Blog Challenge |60+|A Memory Of Feeling Loved

Can you share a positive example of where you’ve felt loved?

There are moments in life that can feel overwhelming…times when the world seems heavy, and it’s hard to see the love that’s right in front of us. For a long time, I struggled to recognize the blessings and the people who truly cared for me, especially during my time in Las Vegas. But when I look back now, I realize that love was always present, waiting to be seen.

I’ve always cared deeply for others, always hoping for the best outcome and seeking to spread positivity. And I’ve felt loved many times in my life…whether through precious moments with my grandbaby, receiving a sincere “thank you” for a simple act of kindness, or feeling the warmth of genuine support from those around me.

Wearing Blinders

But in Vegas, I couldn’t see it. My time working with entertainers and in a rehabilitation hospital was marked by struggle—emotionally, mentally, and even financially. Life there left me feeling undervalued, disrespected, and isolated. I worked hard, I cared deeply, but I felt unseen and unappreciated by the system around me. The weight of the negative experiences in Vegas was hard to shake…

It wasn’t until God spoke to me—urging me to quiet my mind and let go of the negative thoughts—that I began to see things clearly. My eyes and heart opened, and I realized I had been blessed all along. It took the stillness to hear the truth that had been around me: I was loved, even in the midst of hardship.

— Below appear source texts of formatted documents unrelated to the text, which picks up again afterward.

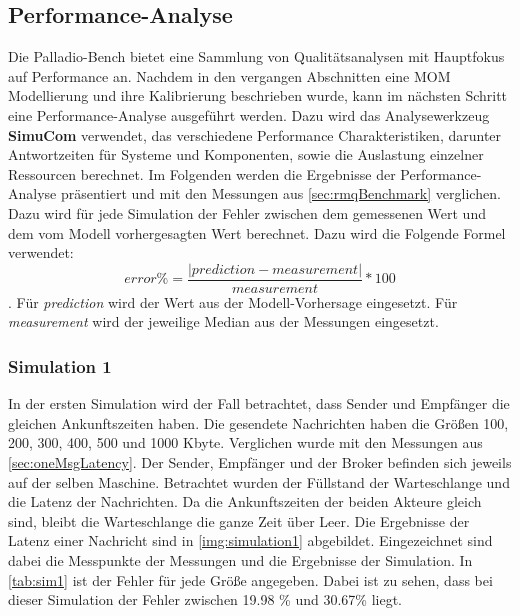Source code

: \subsection{Performance-Analyse}
\label{sec:performanceanalyse}
Die Palladio-Bench bietet eine Sammlung von Qualitätsanalysen mit Hauptfokus auf Performance an. Nachdem in den vergangen Abschnitten eine MOM Modellierung und ihre Kalibrierung beschrieben wurde, kann im nächsten Schritt eine Performance-Analyse ausgeführt werden. Dazu wird das Analysewerkzeug \textbf{SimuCom} verwendet, das verschiedene Performance Charakteristiken, darunter Antwortzeiten für Systeme und Komponenten, sowie die Auslastung einzelner Ressourcen berechnet. Im Folgenden werden die Ergebnisse der Performance-Analyse präsentiert und mit den Messungen aus \autoref{sec:rmqBenchmark} verglichen. Dazu wird für jede Simulation der Fehler zwischen dem gemessenen Wert und dem vom Modell vorhergesagten Wert berechnet. Dazu wird die Folgende Formel verwendet: \[ error\% = \frac{|prediction - measurement|}{measurement} * 100 \]. Für \textit{prediction} wird der Wert aus der Modell-Vorhersage eingesetzt. Für \textit{measurement} wird der jeweilige Median aus der Messungen eingesetzt.
\subsubsection{Simulation 1} 
\label{sec:rmqSimulation1}
In der ersten Simulation wird der Fall betrachtet, dass Sender und Empfänger die gleichen Ankunftszeiten haben. Die gesendete Nachrichten haben die Größen 100, 200, 300, 400, 500 und 1000 Kbyte. Verglichen wurde mit den Messungen aus \autoref{sec:oneMsgLatency}. Der Sender, Empfänger und der Broker befinden sich jeweils auf der selben Maschine. Betrachtet wurden der Füllstand der Warteschlange und die Latenz der Nachrichten. 
Da die Ankunftszeiten der beiden Akteure gleich sind, bleibt die Warteschlange die ganze Zeit über Leer. Die Ergebnisse der Latenz einer Nachricht sind in \autoref{img:simulation1} abgebildet. Eingezeichnet sind dabei die Messpunkte der Messungen und die Ergebnisse der Simulation. In \autoref{tab:sim1} ist der Fehler für jede Größe angegeben. Dabei ist zu sehen, dass bei dieser Simulation der Fehler zwischen 19.98 \% und 30.67\% liegt.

At the hospital, despite the struggles with administration, there were staff and doctors who truly cared for me. They showed me kindness when I needed it most. I’ll never forget the way they supported me when my car broke down and I couldn’t make it to work, helping raise money so I could return home to Seattle. In my darkest moments, they showed up with love, encouragement, and financial support. Yet, I couldn’t see it at the time. My heart was clouded with hurt, and the negativity I was surrounded by consumed me.

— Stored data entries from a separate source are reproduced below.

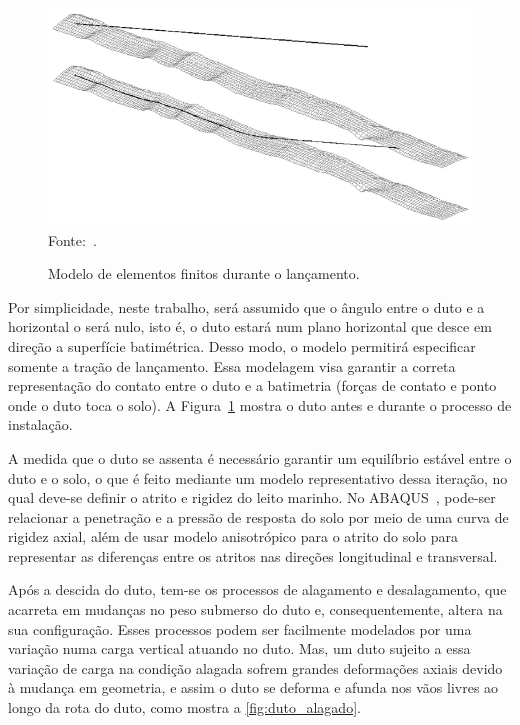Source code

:\begin{figure}[!ht]
    \centering
    \caption{Modelo de elementos finitos durante o lançamento.}\label{fig:lancamentododuto}
    \includegraphics[width=0.7\linewidth]{imagens/lancamento_do_duto}
    \\Fonte:~.
\end{figure}

Por simplicidade, neste trabalho, será assumido que o ângulo entre o duto e a horizontal o será nulo, isto é, o duto estará num plano horizontal que desce em direção a superfície batimétrica.
Desso modo, o modelo permitirá especificar somente a tração de lançamento.
Essa modelagem visa garantir a correta representação do contato entre o duto e a batimetria (forças de contato e ponto onde o duto toca o solo).
A Figura~\ref{fig:lancamentododuto} mostra o duto antes e durante o processo de instalação.

A medida que o duto se assenta é necessário garantir um equilíbrio estável entre o duto e o solo, o que é feito mediante um modelo representativo dessa iteração, no qual deve-se definir o atrito e rigidez do leito marinho.
No ABAQUS~\cite{Dassault2018}, pode-ser relacionar a penetração e a pressão de resposta do solo por meio de uma curva de rigidez axial, além de usar modelo anisotrópico para o atrito do solo para representar as diferenças entre os atritos nas direções longitudinal e transversal.

Após a descida do duto, tem-se os processos de alagamento e desalagamento, que acarreta em mudanças no peso submerso do duto e, consequentemente, altera na sua configuração.
Esses processos podem ser facilmente modelados por uma variação numa carga vertical atuando no duto.
Mas, um duto sujeito a essa variação de carga na condição alagada sofrem grandes deformações axiais devido à mudança em geometria, e assim o duto se deforma e afunda nos vãos livres ao longo da rota do duto, como mostra a \autoref{fig:duto_alagado}.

It wasn’t until I left Vegas and returned to Seattle that I was able to reflect on those times with clearer eyes. I could finally separate the suffering from the love that had always been there. I began to see the goodness in the relationships I had formed. I realized how much I truly valued the doctors and staff who had been my constant source of support. Without the lessons I learned from them, I wouldn’t have had the confidence and skills to land my current job in the Neurosurgery Specialty Clinics.

Today, I’ve reconnected with several of those wonderful people on social media. They’ve shared how much they miss me, and I can sincerely say I miss them too. Life just isn’t the same without the bonds we formed. I’m grateful for those moments we shared, for the love they gave me, and for the opportunity to continue those relationships even from afar.

If you’re feeling lost or disconnected, if you find yourself stuck in the heaviness of negative thoughts or difficult circumstances, I encourage you to pause and open your eyes. Look beyond the struggle, beyond the disappointments, and you might just see the love that’s been with you all along. Sometimes, the love we need is in the small, quiet gestures of kindness, or in the unexpected support of a friend or colleague. And often, the blessings we seek are there, waiting for us to recognize them.

Love doesn’t always look the way we expect it to. But it’s there…if we take the time to see it.